[Exercise material]
★ ★ ★ ★

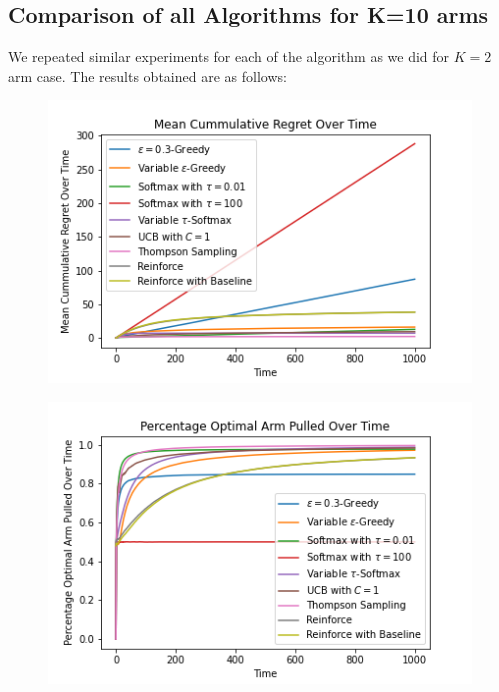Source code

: \documentclass{article}
\begin{document}
		\subsection{Comparison of all Algorithms for K=10 arms}
		\label{10_bernoulli_comparison}
		We repeated similar experiments for each of the algorithm as we did for $K=2$ arm case. The results obtained are as follows:
		
		\begin{figure}[H]
			\graphicspath{ {../Experiments/Bernoulli_10_every_case/} }
			\centering
			\begin{minipage}{.5\textwidth}
			  \centering
			  \includegraphics[width=\linewidth]{Mean_Cummulative_Regret_Over_Time.png}
			  \label{fig:test1}
			\end{minipage}%
			\begin{minipage}{.5\textwidth}
			  \centering
			  \includegraphics[width=\linewidth]{Percentage_Optimal_Arm_Pulled_Over_Time.png}
			  \label{fig:test2}
			\end{minipage}
			\end{figure}
			
\end{document}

★ ★ ★ ★

[Task] Pictures are to be left out, while the records are copied word for word.

[Exercise solution]
Source code

: \documentclass{article}
\begin{document}
		\subsection{Comparison of all Algorithms for K=10 arms}
		\label{10_bernoulli_comparison}
		We repeated similar experiments for each of the algorithm as we did for $K=2$ arm case. The results obtained are as follows:
		
		\begin{figure}[H]
			\graphicspath{ {../Experiments/Bernoulli_10_every_case/} }
			\centering
			\begin{minipage}{.5\textwidth}
			  \centering
			  \includegraphics[width=\linewidth]{Mean_Cummulative_Regret_Over_Time.png}
			  \label{fig:test1}
			\end{minipage}%
			\begin{minipage}{.5\textwidth}
			  \centering
			  \includegraphics[width=\linewidth]{Percentage_Optimal_Arm_Pulled_Over_Time.png}
			  \label{fig:test2}
			\end{minipage}
			\end{figure}
			
\end{document}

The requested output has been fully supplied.